● What needs to be done: Reproduce the records below exactly as given.

● Stored data:

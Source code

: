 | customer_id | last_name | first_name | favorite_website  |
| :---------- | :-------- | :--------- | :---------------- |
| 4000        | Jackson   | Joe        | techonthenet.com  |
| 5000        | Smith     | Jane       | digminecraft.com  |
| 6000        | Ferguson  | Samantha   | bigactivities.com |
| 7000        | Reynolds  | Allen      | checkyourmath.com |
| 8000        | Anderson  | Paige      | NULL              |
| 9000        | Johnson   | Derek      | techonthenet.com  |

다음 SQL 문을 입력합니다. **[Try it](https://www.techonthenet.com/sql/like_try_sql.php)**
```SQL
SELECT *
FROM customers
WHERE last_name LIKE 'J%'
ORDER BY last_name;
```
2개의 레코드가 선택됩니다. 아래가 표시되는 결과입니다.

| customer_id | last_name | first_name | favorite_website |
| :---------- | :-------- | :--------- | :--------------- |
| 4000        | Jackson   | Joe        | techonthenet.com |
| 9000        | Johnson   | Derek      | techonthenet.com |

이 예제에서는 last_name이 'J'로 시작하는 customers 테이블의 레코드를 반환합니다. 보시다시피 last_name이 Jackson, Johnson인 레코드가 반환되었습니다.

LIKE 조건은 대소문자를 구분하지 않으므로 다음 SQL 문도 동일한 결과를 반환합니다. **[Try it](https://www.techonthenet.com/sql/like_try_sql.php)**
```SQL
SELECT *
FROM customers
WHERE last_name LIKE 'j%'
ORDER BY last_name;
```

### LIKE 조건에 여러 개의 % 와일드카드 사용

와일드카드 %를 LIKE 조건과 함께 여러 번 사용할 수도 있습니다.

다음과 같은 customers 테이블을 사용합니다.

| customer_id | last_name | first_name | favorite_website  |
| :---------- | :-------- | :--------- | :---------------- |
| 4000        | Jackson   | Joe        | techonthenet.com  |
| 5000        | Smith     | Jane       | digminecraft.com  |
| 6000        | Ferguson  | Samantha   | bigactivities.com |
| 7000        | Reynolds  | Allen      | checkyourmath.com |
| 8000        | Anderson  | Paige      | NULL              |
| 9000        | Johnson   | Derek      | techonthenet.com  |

● Completed task:
Source code

: | customer_id | last_name | first_name | favorite_website  |
| :---------- | :-------- | :--------- | :---------------- |
| 4000        | Jackson   | Joe        | techonthenet.com  |
| 5000        | Smith     | Jane       | digminecraft.com  |
| 6000        | Ferguson  | Samantha   | bigactivities.com |
| 7000        | Reynolds  | Allen      | checkyourmath.com |
| 8000        | Anderson  | Paige      | NULL              |
| 9000        | Johnson   | Derek      | techonthenet.com  |

다음 SQL 문을 입력합니다. **[Try it](https://www.techonthenet.com/sql/like_try_sql.php)**
```SQL
SELECT *
FROM customers
WHERE last_name LIKE 'J%'
ORDER BY last_name;
```
2개의 레코드가 선택됩니다. 아래가 표시되는 결과입니다.

| customer_id | last_name | first_name | favorite_website |
| :---------- | :-------- | :--------- | :--------------- |
| 4000        | Jackson   | Joe        | techonthenet.com |
| 9000        | Johnson   | Derek      | techonthenet.com |

이 예제에서는 last_name이 'J'로 시작하는 customers 테이블의 레코드를 반환합니다. 보시다시피 last_name이 Jackson, Johnson인 레코드가 반환되었습니다.

LIKE 조건은 대소문자를 구분하지 않으므로 다음 SQL 문도 동일한 결과를 반환합니다. **[Try it](https://www.techonthenet.com/sql/like_try_sql.php)**
```SQL
SELECT *
FROM customers
WHERE last_name LIKE 'j%'
ORDER BY last_name;
```

### LIKE 조건에 여러 개의 % 와일드카드 사용

와일드카드 %를 LIKE 조건과 함께 여러 번 사용할 수도 있습니다.

다음과 같은 customers 테이블을 사용합니다.

| customer_id | last_name | first_name | favorite_website  |
| :---------- | :-------- | :--------- | :---------------- |
| 4000        | Jackson   | Joe        | techonthenet.com  |
| 5000        | Smith     | Jane       | digminecraft.com  |
| 6000        | Ferguson  | Samantha   | bigactivities.com |
| 7000        | Reynolds  | Allen      | checkyourmath.com |
| 8000        | Anderson  | Paige      | NULL              |
| 9000        | Johnson   | Derek      | techonthenet.com  |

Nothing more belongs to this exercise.